找回密码
 快速注册
搜索
查看: 50|回复: 0

矩阵求导

[复制链接]

3147

主题

8381

回帖

6万

积分

$\style{scale:11;fill:#eff}꩜$

积分
65357
QQ

显示全部楼层

hbghlyj 发表于 2022-6-27 22:38 |阅读模式
https://atmos.washington.edu/~dennis/MatrixCalculus.pdf#page=4

In the following discussion I will differentiate matrix quantities with respect to the elements of the referenced matrices. Although no new concept is required to carry out such operations, the element-by-element calculations involve cumbersome manipulations and, thus, it is useful to derive the necessary results and have them readily available

Convention 3

Let $$\mathbf y = ψ(\mathbf x), \tag{23}$$ where $\bf y$ is an $m$-element vector, and $\bf x$ is an $n$-element vector. The symbol $$\frac{\partial \mathbf{y}}{\partial \mathbf{x}}=\left[\begin{array}{cccc}\frac{\partial y_{1}}{\partial x_{1}} & \frac{\partial y_{1}}{\partial x_{2}} & \cdots & \frac{\partial y_{1}}{\partial x_{n}} \\ \frac{\partial y_{2}}{\partial x_{1}} & \frac{\partial y_{2}}{\partial x_{2}} & \cdots & \frac{\partial y_{2}}{\partial x_{n}} \\ \vdots & \vdots & & \vdots \\ \frac{\partial y_{m}}{\partial x_{1}} & \frac{\partial y_{m}}{\partial x_{2}} & \cdots & \frac{\partial y_{m}}{\partial x_{n}}\end{array}\right]\tag{24}$$will denote the $m × n$ matrix of first-order partial derivatives of the transformation from $\bf x$ to $\bf y$. Such a matrix is called the Jacobian matrix of the transformation $ψ()$.

Notice that if $\bf x$ is actually a scalar in Convention 3 then the resulting Jacobian matrix is a $m × 1$ matrix; that is, a single column (a vector).
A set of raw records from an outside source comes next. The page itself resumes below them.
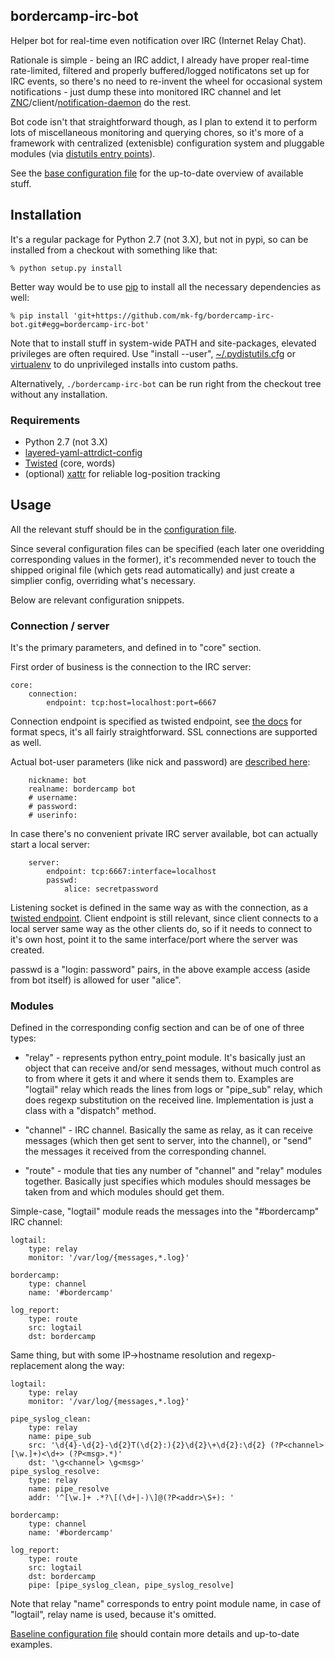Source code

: bordercamp-irc-bot
--------------------

Helper bot for real-time even notification over IRC (Internet Relay Chat).

Rationale is simple - being an IRC addict, I already have proper real-time
rate-limited, filtered and properly buffered/logged notificatons set up for IRC
events, so there's no need to re-invent the wheel for occasional system
notifications - just dump these into monitored IRC channel and let
[ZNC](http://znc.in)/client/[notification-daemon](https://github.com/mk-fg/notification-thing)
do the rest.

Bot code isn't that straightforward though, as I plan to extend it to perform
lots of miscellaneous monitoring and querying chores, so it's more of a
framework with centralized (extenisble) configuration system and pluggable
modules (via [distutils entry
points](http://packages.python.org/distribute/setuptools.html?highlight=entry%20points#dynamic-discovery-of-services-and-plugins)).

See the [base configuration
file](https://github.com/mk-fg/bordercamp-irc-bot/blob/master/bordercamp/core.yaml)
for the up-to-date overview of available stuff.



Installation
--------------------

It's a regular package for Python 2.7 (not 3.X), but not in pypi, so can be
installed from a checkout with something like that:

	% python setup.py install

Better way would be to use [pip](http://pip-installer.org/) to install all the
necessary dependencies as well:

	% pip install 'git+https://github.com/mk-fg/bordercamp-irc-bot.git#egg=bordercamp-irc-bot'

Note that to install stuff in system-wide PATH and site-packages, elevated
privileges are often required.
Use "install --user",
[~/.pydistutils.cfg](http://docs.python.org/install/index.html#distutils-configuration-files)
or [virtualenv](http://pypi.python.org/pypi/virtualenv) to do unprivileged
installs into custom paths.

Alternatively, `./bordercamp-irc-bot` can be run right from the checkout tree
without any installation.

### Requirements

* Python 2.7 (not 3.X)
* [layered-yaml-attrdict-config](https://github.com/mk-fg/layered-yaml-attrdict-config)
* [Twisted](http://twistedmatrix.com/) (core, words)
* (optional) [xattr](https://pypi.python.org/pypi/xattr/) for reliable log-position tracking



Usage
--------------------

All the relevant stuff should be in the [configuration
file](https://github.com/mk-fg/bordercamp-irc-bot/blob/master/bordercamp-irc-bot/core.yaml).

Since several configuration files can be specified (each later one overidding
corresponding values in the former), it's recommended never to touch the shipped
original file (which gets read automatically) and just create a simplier config,
overriding what's necessary.

Below are relevant configuration snippets.


### Connection / server

It's the primary parameters, and defined in to "core" section.

First order of business is the connection to the IRC server:

	core:
		connection:
			endpoint: tcp:host=localhost:port=6667

Connection endpoint is specified as twisted endpoint, see [the
docs](http://twistedmatrix.com/documents/current/api/twisted.internet.endpoints.html#clientFromString)
for format specs, it's all fairly straightforward.
SSL connections are supported as well.

Actual bot-user parameters (like nick and password) are [described
here](http://twistedmatrix.com/documents/current/api/twisted.words.protocols.irc.IRCClient.html):

		nickname: bot
		realname: bordercamp bot
		# username:
		# password:
		# userinfo:

In case there's no convenient private IRC server available, bot can actually
start a local server:

		server:
			endpoint: tcp:6667:interface=localhost
			passwd:
				alice: secretpassword

Listening socket is defined in the same way as with the connection, as a
[twisted endpoint](http://twistedmatrix.com/documents/current/api/twisted.internet.endpoints.html#serverFromString).
Client endpoint is still relevant, since client connects to a local server same
way as the other clients do, so if it needs to connect to it's own host, point
it to the same interface/port where the server was created.

passwd is a "login: password" pairs, in the above example access (aside from bot
itself) is allowed for user "alice".


### Modules

Defined in the corresponding config section and can be of one of three types:

* "relay" - represents python entry_point module. It's basically just an object
  that can receive and/or send messages, without much control as to from where
  it gets it and where it sends them to. Examples are "logtail" relay which
  reads the lines from logs or "pipe_sub" relay, which does regexp substitution
  on the received line. Implementation is just a class with a "dispatch" method.

* "channel" - IRC channel. Basically the same as relay, as it can receive
  messages (which then get sent to server, into the channel), or "send" the
  messages it received from the corresponding channel.

* "route" - module that ties any number of "channel" and "relay" modules
  together. Basically just specifies which modules should messages be taken from
  and which modules should get them.

Simple-case, "logtail" module reads the messages into the "#bordercamp" IRC
channel:

	logtail:
		type: relay
		monitor: '/var/log/{messages,*.log}'

	bordercamp:
		type: channel
		name: '#bordercamp'

	log_report:
		type: route
		src: logtail
		dst: bordercamp

Same thing, but with some IP->hostname resolution and regexp-replacement along
the way:

	logtail:
		type: relay
		monitor: '/var/log/{messages,*.log}'

	pipe_syslog_clean:
		type: relay
		name: pipe_sub
		src: '\d{4}-\d{2}-\d{2}T(\d{2}:){2}\d{2}\+\d{2}:\d{2} (?P<channel>[\w.]+)<\d+> (?P<msg>.*)'
		dst: '\g<channel> \g<msg>'
	pipe_syslog_resolve:
		type: relay
		name: pipe_resolve
		addr: '^[\w.]+ .*?\[(\d+|-)\]@(?P<addr>\S+): '

	bordercamp:
		type: channel
		name: '#bordercamp'

	log_report:
		type: route
		src: logtail
		dst: bordercamp
		pipe: [pipe_syslog_clean, pipe_syslog_resolve]

Note that relay "name" corresponds to entry point module name, in case of
"logtail", relay name is used, because it's omitted.

[Baseline configuration
file](https://github.com/mk-fg/bordercamp-irc-bot/blob/master/bordercamp/core.yaml)
should contain more details and up-to-date examples.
On the other hand, if $\bf y$ is actually a scalar in Convention 3 then the resulting Jacobian matrix is a $1 × n$ matrix; that is, a single row (the transpose of a vector).

Proposition 5 Let$${\bf y} = {\bf Ax}\tag{25} $$where $\mathbf{y}$ is $m \times 1, \mathbf{x}$ is $n \times 1, \mathbf{A}$ is $m \times n$, and $\mathbf{A}$ does not depend on $\mathbf{x}$, then $$ \frac{\partial \mathbf{y}}{\partial \mathbf{x}}=\mathbf{A} $$ Proof: Since the $i$th element of $\mathbf{y}$ is given by $$ y_{i}=\sum_{k=1}^{n} a_{i k} x_{k} $$ it follows that $$ \frac{\partial y_{i}}{\partial x_{j}}=a_{i j} $$ for all $i=1,2, \ldots, m, \quad j=1,2, \ldots, n$. Hence $$ \frac{\partial \mathbf{y}}{\partial \mathbf{x}}=\mathbf{A} $$ q.e.d.
Proposition 6 Let $$ \mathbf{y}=\mathbf{A x} $$ where $\mathbf{y}$ is $m \times 1, \mathbf{x}$ is $n \times 1, \mathbf{A}$ is $m \times n$, and $\mathbf{A}$ does not depend on $\mathbf{x}$, as in Proposition 5 . Suppose that $\mathbf{x}$ is a function of the vector $\mathbf{z}$, while $\mathbf{A}$ is independent of $\mathbf{z}$. Then $$ \frac{\partial \mathbf{y}}{\partial\bf z}=\mathbf{A} \frac{\partial \mathbf{x}}{\partial \mathbf{z}} $$ Proof: Since the $i$th element of $\mathbf{y}$ is given by $$ y_{i}=\sum_{k=1}^{n} a_{i k} x_{k} $$ for all $i=1,2, \ldots, m$, it follows that $$ \frac{\partial y_{i}}{\partial z_{j}}=\sum_{k=1}^{n} a_{i k} \frac{\partial x_{k}}{\partial z_{j}} $$ but the right hand side of the above is simply element $(i, j)$ of $\mathbf{A} \frac{\partial \mathbf{x}}{\partial \mathbf{z}}$. Hence $$ \frac{\partial \mathbf{y}}{\partial \mathbf{z}}=\mathbf{A} \frac{\partial \mathbf{x}}{\partial \mathbf{z}} $$ q.e.d.
Proposition 7 Let the scalar $\alpha$ be defined by $$ \alpha=\mathbf{y}^{\top} \mathbf{A} \mathbf{x} $$ where $\mathbf{y}$ is $m\times 1, \mathbf{x}$ is $n \times 1, \mathbf{A}$ is $m\times n$, and $\mathbf{A}$ is independent of $\mathbf{x}$ and $\mathbf{y}$, then$$\frac{\partial \alpha}{\partial \mathbf{x}}=\mathbf{y}^{\top} \mathbf{A}$$ and $$ \frac{\partial \alpha}{\partial \mathbf{y}}=\mathbf{x}^{\top} \mathbf{A}^{\top} $$ Proof: Define $$ \mathbf{w}^{\top}=\mathbf{y}^{\top} \mathbf{A} $$ and note that $$ \alpha=\mathbf{w}^{\top} \mathbf{x} $$ Hence, by Proposition 5 we have that $$ \frac{\partial \alpha}{\partial \mathbf{x}}=\mathbf{w}^{\top}=\mathbf{y}^{\top} \mathbf{A} $$ which is the first result. Since $\alpha$ is a scalar, we can write $$ \alpha=\alpha^{\top}=\mathbf{x}^{\top} \mathbf{A}^{\top} \mathbf{y} $$ and applying Proposition 5 as before we obtain $$ \frac{\partial \alpha}{\partial \mathbf{y}}=\mathbf{x}^{\top} \mathbf{A}^{\top} $$ q.e.d.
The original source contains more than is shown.